* _Instructions to follow_
Give only the number of lines in the records that include "Image".

.....

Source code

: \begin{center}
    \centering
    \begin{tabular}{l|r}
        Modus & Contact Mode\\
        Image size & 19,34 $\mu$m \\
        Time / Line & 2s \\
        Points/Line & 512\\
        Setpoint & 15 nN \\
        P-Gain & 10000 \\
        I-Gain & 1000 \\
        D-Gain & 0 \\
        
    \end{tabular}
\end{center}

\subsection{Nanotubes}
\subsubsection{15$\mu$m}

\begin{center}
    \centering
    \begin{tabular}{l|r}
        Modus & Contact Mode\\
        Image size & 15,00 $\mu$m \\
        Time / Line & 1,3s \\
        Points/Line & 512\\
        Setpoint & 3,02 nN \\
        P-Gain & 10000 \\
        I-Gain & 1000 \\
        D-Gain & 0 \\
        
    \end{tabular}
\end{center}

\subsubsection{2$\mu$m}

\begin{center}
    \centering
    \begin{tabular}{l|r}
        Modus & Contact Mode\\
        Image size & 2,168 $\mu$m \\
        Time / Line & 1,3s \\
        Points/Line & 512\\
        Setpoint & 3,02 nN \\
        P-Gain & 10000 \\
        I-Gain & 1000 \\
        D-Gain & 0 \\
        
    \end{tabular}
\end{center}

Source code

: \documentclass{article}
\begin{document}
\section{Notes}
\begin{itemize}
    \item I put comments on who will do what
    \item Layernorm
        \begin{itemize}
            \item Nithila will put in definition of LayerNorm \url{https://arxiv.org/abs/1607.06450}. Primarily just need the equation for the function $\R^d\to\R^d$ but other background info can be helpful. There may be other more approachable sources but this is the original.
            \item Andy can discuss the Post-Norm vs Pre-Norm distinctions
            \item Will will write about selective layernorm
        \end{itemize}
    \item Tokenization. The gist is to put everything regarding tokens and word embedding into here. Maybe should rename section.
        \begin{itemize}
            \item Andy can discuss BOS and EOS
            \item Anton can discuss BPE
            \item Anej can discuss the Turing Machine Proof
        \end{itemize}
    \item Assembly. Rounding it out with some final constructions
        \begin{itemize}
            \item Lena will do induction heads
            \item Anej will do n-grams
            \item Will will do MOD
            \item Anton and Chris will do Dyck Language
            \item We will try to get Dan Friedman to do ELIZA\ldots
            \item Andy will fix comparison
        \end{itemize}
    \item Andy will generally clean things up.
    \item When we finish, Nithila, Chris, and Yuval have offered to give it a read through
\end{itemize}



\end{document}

.....

* _Output below_
3